A helicopter mechanic is responsible for maintaining and repairing helicopters. Divisions of the armed forces in many nations employ full time helicopter mechanics while other people in this field are employed by corporations. Some helicopter mechanics are self employed in which case they tend to offer their services to private individuals and business entities that do not have in-house mechanics.
Laws in many nations require a helicopter mechanic to undergo some kind of formal training in aviation maintenance and repair. Some colleges offer degree courses and other post high school programs, and mechanics employed by the armed services often undergo on the job training after successfully passing basic training. Having been trained, mechanics in some countries have to pass licensing or certification exams before they can actually begin to work without being under the direct supervision of an established mechanic.
Helicopter mechanics employed by major corporations are often based on oil rigs and other remote locations that are only accessible by air. These mechanics along with military personnel specializing in this field are typically responsible for inspecting and cleaning aircraft between flights. A helicopter mechanic has to perform tasks such as replacing transmission fluid, changing the air filter and cleaning the engine. In many instances the craft cannot be flown again until a mechanic has completed a safety inspection and confirmed that the helicopter is safe to fly.
Like any vehicle, a helicopter can become damaged over time and components may need to be replaced. Mechanics are responsible for repairing or replacing items such as the rotor blades, the tail and engine components. When electrical repairs are required the mechanic may have to work alongside a certified electrician. Mechanics also have to order replacement parts and buy supplies of oil, lubricants, transmission fluid and other items that are necessary to keep the helicopter functioning.
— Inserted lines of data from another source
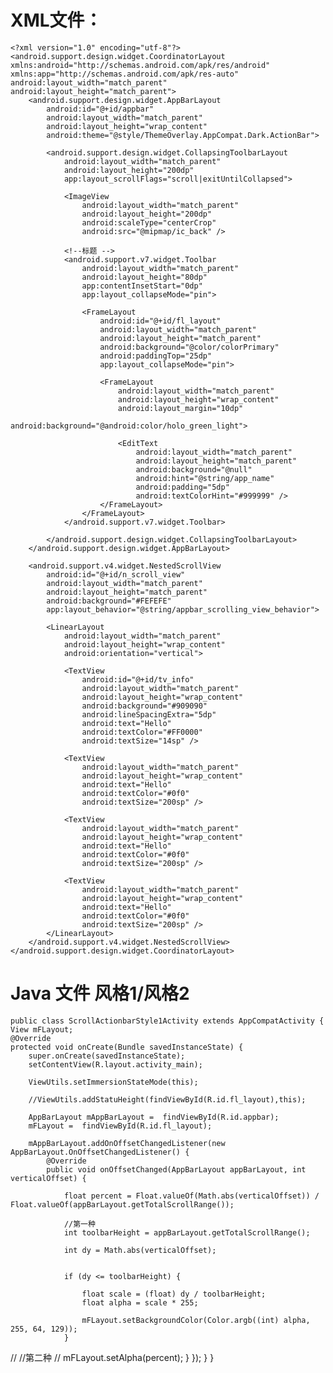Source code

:  # XML文件：   
    
    <?xml version="1.0" encoding="utf-8"?>
    <android.support.design.widget.CoordinatorLayout xmlns:android="http://schemas.android.com/apk/res/android"
    xmlns:app="http://schemas.android.com/apk/res-auto"
    android:layout_width="match_parent"
    android:layout_height="match_parent">
        <android.support.design.widget.AppBarLayout
            android:id="@+id/appbar"
            android:layout_width="match_parent"
            android:layout_height="wrap_content"
            android:theme="@style/ThemeOverlay.AppCompat.Dark.ActionBar">

            <android.support.design.widget.CollapsingToolbarLayout
                android:layout_width="match_parent"
                android:layout_height="200dp"
                app:layout_scrollFlags="scroll|exitUntilCollapsed">

                <ImageView
                    android:layout_width="match_parent"
                    android:layout_height="200dp"
                    android:scaleType="centerCrop"
                    android:src="@mipmap/ic_back" />

                <!--标题 -->
                <android.support.v7.widget.Toolbar
                    android:layout_width="match_parent"
                    android:layout_height="80dp"
                    app:contentInsetStart="0dp"
                    app:layout_collapseMode="pin">

                    <FrameLayout
                        android:id="@+id/fl_layout"
                        android:layout_width="match_parent"
                        android:layout_height="match_parent"
                        android:background="@color/colorPrimary"
                        android:paddingTop="25dp"
                        app:layout_collapseMode="pin">

                        <FrameLayout
                            android:layout_width="match_parent"
                            android:layout_height="wrap_content"
                            android:layout_margin="10dp"
                            android:background="@android:color/holo_green_light">

                            <EditText
                                android:layout_width="match_parent"
                                android:layout_height="match_parent"
                                android:background="@null"
                                android:hint="@string/app_name"
                                android:padding="5dp"
                                android:textColorHint="#999999" />
                        </FrameLayout>
                    </FrameLayout>
                </android.support.v7.widget.Toolbar>

            </android.support.design.widget.CollapsingToolbarLayout>
        </android.support.design.widget.AppBarLayout>

        <android.support.v4.widget.NestedScrollView
            android:id="@+id/n_scroll_view"
            android:layout_width="match_parent"
            android:layout_height="match_parent"
            android:background="#FEFEFE"
            app:layout_behavior="@string/appbar_scrolling_view_behavior">

            <LinearLayout
                android:layout_width="match_parent"
                android:layout_height="wrap_content"
                android:orientation="vertical">

                <TextView
                    android:id="@+id/tv_info"
                    android:layout_width="match_parent"
                    android:layout_height="wrap_content"
                    android:background="#909090"
                    android:lineSpacingExtra="5dp"
                    android:text="Hello"
                    android:textColor="#FF0000"
                    android:textSize="14sp" />

                <TextView
                    android:layout_width="match_parent"
                    android:layout_height="wrap_content"
                    android:text="Hello"
                    android:textColor="#0f0"
                    android:textSize="200sp" />

                <TextView
                    android:layout_width="match_parent"
                    android:layout_height="wrap_content"
                    android:text="Hello"
                    android:textColor="#0f0"
                    android:textSize="200sp" />

                <TextView
                    android:layout_width="match_parent"
                    android:layout_height="wrap_content"
                    android:text="Hello"
                    android:textColor="#0f0"
                    android:textSize="200sp" />
            </LinearLayout>
        </android.support.v4.widget.NestedScrollView>
    </android.support.design.widget.CoordinatorLayout>

 # Java 文件 风格1/风格2
    public class ScrollActionbarStyle1Activity extends AppCompatActivity {
    View mFLayout;
    @Override
    protected void onCreate(Bundle savedInstanceState) {
        super.onCreate(savedInstanceState);
        setContentView(R.layout.activity_main);

        ViewUtils.setImmersionStateMode(this);

        //ViewUtils.addStatuHeight(findViewById(R.id.fl_layout),this);

        AppBarLayout mAppBarLayout =  findViewById(R.id.appbar);
        mFLayout =  findViewById(R.id.fl_layout);

        mAppBarLayout.addOnOffsetChangedListener(new AppBarLayout.OnOffsetChangedListener() {
            @Override
            public void onOffsetChanged(AppBarLayout appBarLayout, int verticalOffset) {

                float percent = Float.valueOf(Math.abs(verticalOffset)) / Float.valueOf(appBarLayout.getTotalScrollRange());

                //第一种
                int toolbarHeight = appBarLayout.getTotalScrollRange();

                int dy = Math.abs(verticalOffset);


                if (dy <= toolbarHeight) {

                    float scale = (float) dy / toolbarHeight;
                    float alpha = scale * 255;

                    mFLayout.setBackgroundColor(Color.argb((int) alpha, 255, 64, 129));
                }

//                //第二种
//                mFLayout.setAlpha(percent);
              }
            });
        }
    }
A helicopter mechanic employed by the military may be required to lead training classes in which the crew are given basic instructions about performing minor maintenance on the craft. Military units may need such skills in combat situations if the craft incurs damage and cannot be easily accessed by a trained helicopter mechanic. Senior mechanics are also responsible for coaching those newly hired, and for handling complex repairs. In some nations the military use advanced craft that are more complex than conventional helicopters. People who work on such craft must undergo special training and military secrets acts in many countries prevent these mechanics from discussing the crafts or their work with people outside work.